Muscle Cross-Sectional Area Segmentation in Transverse Ultrasound Images Using Vision Transformers

Diagnostics (Basel). 2023 Jan 6;13(2):217. doi: 10.3390/diagnostics13020217.

Abstract

Automatically measuring a muscle’s cross-sectional area is an important application in clinical practice that has been studied extensively in recent years for its ability to assess muscle architecture. Additionally, an adequately segmented cross-sectional area can be used to estimate the echogenicity of the muscle, another valuable parameter correlated with muscle quality. This study assesses state-of-the-art convolutional neural networks and vision transformers for automating this task in a new, large, and diverse database. This database consists of 2005 transverse ultrasound images from four informative muscles for neuromuscular disorders, recorded from 210 subjects of different ages, pathological conditions, and sexes. Regarding the reported results, all of the evaluated deep learning models have achieved near-to-human-level performance. In particular, the manual vs. the automatic measurements of the cross-sectional area exhibit an average discrepancy of less than 38.15 mm2, a significant result demonstrating the feasibility of automating this task.
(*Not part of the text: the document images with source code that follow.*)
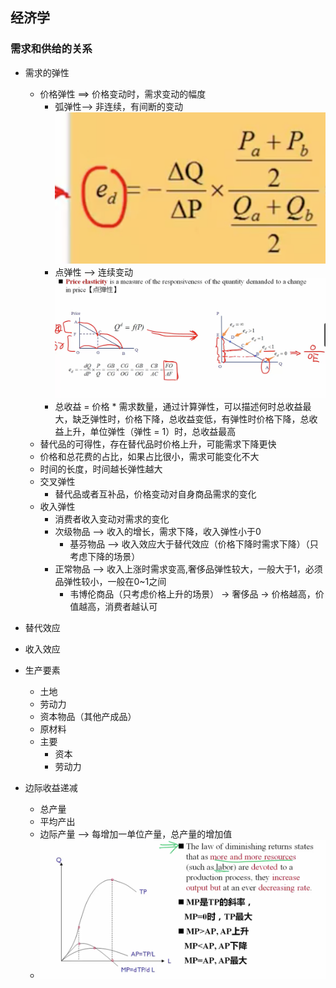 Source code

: ## 经济学

### 需求和供给的关系
* 需求的弹性
	* 价格弹性 ==> 价格变动时，需求变动的幅度
		* 弧弹性--> 非连续，有间断的变动![](弧弹性计算方法.png) 
		* 点弹性 --> 连续变动![](点弹性.png) 
		* 总收益 = 价格 * 需求数量，通过计算弹性，可以描述何时总收益最大，缺乏弹性时，价格下降，总收益变低，有弹性时价格下降，总收益上升，单位弹性（弹性 = 1）时，总收益最高
	* 替代品的可得性，存在替代品时价格上升，可能需求下降更快
	* 价格和总花费的占比，如果占比很小，需求可能变化不大
	* 时间的长度，时间越长弹性越大
	* 交叉弹性
		* 替代品或者互补品，价格变动对自身商品需求的变化
	* 收入弹性
		* 消费者收入变动对需求的变化
		* 次级物品 --> 收入的增长，需求下降，收入弹性小于0
			* 基芬物品 —> 收入效应大于替代效应（价格下降时需求下降）（只考虑下降的场景） 
		* 正常物品 --> 收入上涨时需求变高,奢侈品弹性较大，一般大于1，必须品弹性较小，一般在0~1之间
			* 韦博伦商品（只考虑价格上升的场景） -> 奢侈品 -> 价格越高，价值越高，消费者越认可
* 替代效应
* 收入效应   

* 生产要素
	* 土地
	* 劳动力
	* 资本物品（其他产成品）
	* 原材料
	* 主要
		* 资本
		* 劳动力 

* 边际收益递减
	* 总产量
	* 平均产出
	* 边际产量 --> 每增加一单位产量，总产量的增加值
	* ![](边际收益递减.png)
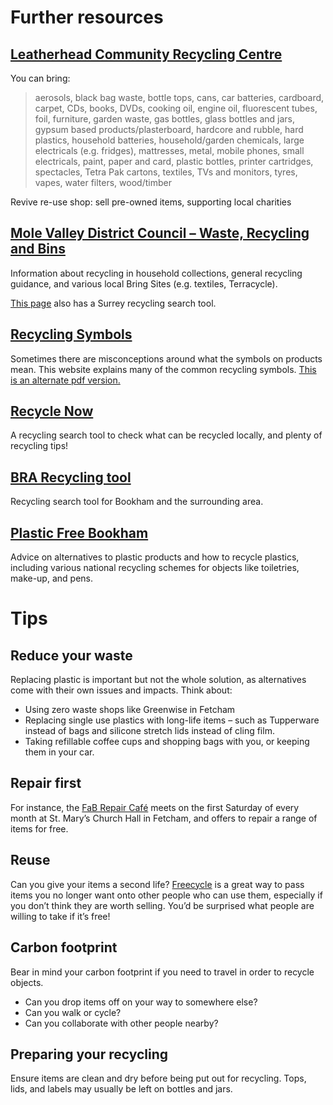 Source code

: # Further resources

## [Leatherhead Community Recycling Centre](https://www.surreycc.gov.uk/waste-and-recycling/community-recycling-centres/leatherhead#can)

You can bring:

> aerosols, black bag waste, bottle tops, cans, car batteries, cardboard, carpet, CDs, books, DVDs, cooking oil, engine oil, fluorescent tubes, foil, furniture, garden waste, gas bottles, glass bottles and jars, gypsum based products/plasterboard, hardcore and rubble, hard plastics, household batteries, household/garden chemicals, large electricals (e.g. fridges), mattresses, metal, mobile phones, small electricals, paint, paper and card, plastic bottles, printer cartridges, spectacles, Tetra Pak cartons, textiles, TVs and monitors, tyres, vapes, water filters, wood/timber

Revive re-use shop: sell pre-owned items, supporting local charities

## [Mole Valley District Council – Waste, Recycling and Bins](https://www.molevalley.gov.uk/waste-recycling/)

Information about recycling in household collections, general recycling guidance, and various local Bring Sites (e.g. textiles, Terracycle).

[This page](https://www.molevalley.gov.uk/waste-recycling/what-do-i-do-with-search-tool/) also has a Surrey recycling search tool.

## [Recycling Symbols](https://www.recyclenow.com/how-to-recycle/recycling-symbols)

Sometimes there are misconceptions around what the symbols on products mean.  This website explains many of the common recycling symbols.
[This is an alternate pdf version.](https://digitalcontent.api.tesco.com/v2/media/ghs-mktg/9aead218-4f5d-4879-8b9d-eea66280f657/TESCO-4R-Recycling+explained.pdf?icid=4rs_zone_recycling_symbols)

## [Recycle Now](https://www.recyclenow.com/)

A recycling search tool to check what can be recycled locally, and plenty of recycling tips!

## [BRA Recycling tool](https://recycle.bookhamresidents.org.uk/)

Recycling search tool for Bookham and the surrounding area.

## [Plastic Free Bookham](https://plasticfreebookham.blogspot.com/)

Advice on alternatives to plastic products and how to recycle plastics, including various national recycling schemes for objects like toiletries, make-up, and pens.

# Tips

## Reduce your waste

Replacing plastic is important but not the whole solution, as alternatives come with their own issues and impacts.  Think about:
- Using zero waste shops like Greenwise in Fetcham
- Replacing single use plastics with long-life items – such as Tupperware instead of bags and silicone stretch lids instead of cling film.
- Taking refillable coffee cups and shopping bags with you, or keeping them in your car.

## Repair first

For instance, the [FaB Repair Café](https://fetchamandbookhamrepaircafe.com/) meets on the first Saturday of every month at St. Mary’s Church Hall in Fetcham, and offers to repair a range of items for free.

## Reuse

Can you give your items a second life?  [Freecycle](https://www.freecycle.org/) is a great way to pass items you no longer want onto other people who can use them, especially if you don’t think they are worth selling.  You’d be surprised what people are willing to take if it’s free!

## Carbon footprint

Bear in mind your carbon footprint if you need to travel in order to recycle objects.
- Can you drop items off on your way to somewhere else?
- Can you walk or cycle?
- Can you collaborate with other people nearby?

## Preparing your recycling

Ensure items are clean and dry before being put out for recycling.  Tops, lids, and labels may usually be left on bottles and jars.
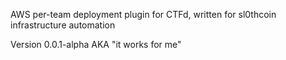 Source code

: AWS per-team deployment plugin for CTFd, written for sl0thcoin infrastructure automation

Version 0.0.1-alpha AKA "it works for me"

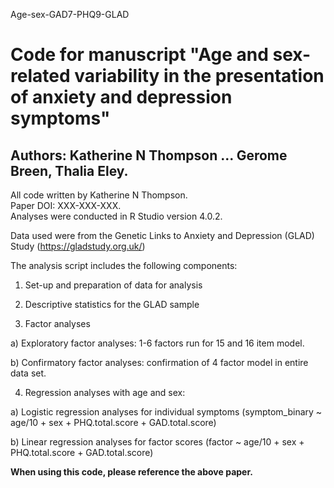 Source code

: Age-sex-GAD7-PHQ9-GLAD

# Code for manuscript "Age and sex-related variability in the presentation of anxiety and depression symptoms" 
## Authors: Katherine N Thompson ... Gerome Breen, Thalia Eley. 

All code written by Katherine N Thompson.  
Paper DOI: XXX-XXX-XXX.  
Analyses were conducted in R Studio version 4.0.2.  

Data used were from the Genetic Links to Anxiety and Depression (GLAD) Study (https://gladstudy.org.uk/)

The analysis script includes the following components:

1. Set-up and preparation of data for analysis

2. Descriptive statistics for the GLAD sample

3. Factor analyses
  
  a) Exploratory factor analyses: 1-6 factors run for 15 and 16 item model. 
  
  b) Confirmatory factor analyses: confirmation of 4 factor model in entire data set. 

4. Regression analyses with age and sex:
  
  a) Logistic regression analyses for individual symptoms (symptom_binary ~ age/10 + sex + PHQ.total.score + GAD.total.score)
  
  b) Linear regression analyses for factor scores (factor ~ age/10 + sex + PHQ.total.score + GAD.total.score)

**When using this code, please reference the above paper.**




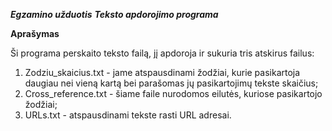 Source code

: ***Egzamino užduotis***
***Teksto apdorojimo programa***

**Aprašymas**

Ši programa perskaito teksto failą, jį apdoroja ir sukuria tris atskirus failus:
1. Zodziu_skaicius.txt - jame atspausdinami žodžiai, kurie pasikartoja daugiau nei vieną kartą bei parašomas jų pasikartojimų tekste skaičius;
2. Cross_reference.txt - šiame faile nurodomos eilutės, kuriose pasikartojo žodžiai;
3. URLs.txt - atspausdinami tekste rasti URL adresai.

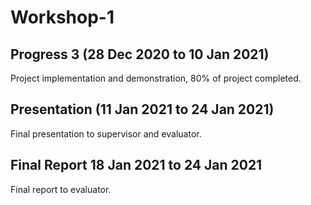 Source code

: # Workshop-1

Progress 3 (28 Dec 2020 to 10 Jan 2021)
---------------------------------------------
Project implementation and demonstration, 80% of project completed.

Presentation (11 Jan 2021 to 24 Jan 2021)
-------------------------
Final presentation to supervisor and evaluator.

Final Report 18 Jan 2021 to 24 Jan 2021
--------------
Final report to evaluator.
Moreover, the difference in muscle echogenicity estimated from these two readings is only 0.88, another indicator of the proposed method’s success. Furthermore, Bland−Altman analysis of the measurements exhibits no systematic errors since most differences fall between the 95% limits of agreements and the two readings have a 0.97 Pearson’s correlation coefficient (p < 0.001, validation set) with ICC (2, 1) surpassing 0.97, showing the reliability of this approach. Finally, as a supplementary analysis, the texture of the muscle’s visible cross-sectional area was examined using deep learning to investigate whether a classification between healthy subjects and patients with pathological conditions solely from the muscle texture is possible. Our preliminary results indicate that such a task is feasible, but further and more extensive studies are required for more conclusive results.

Keywords: cross-sectional area; deep learning; textural analysis; ultrasound; vision transformers.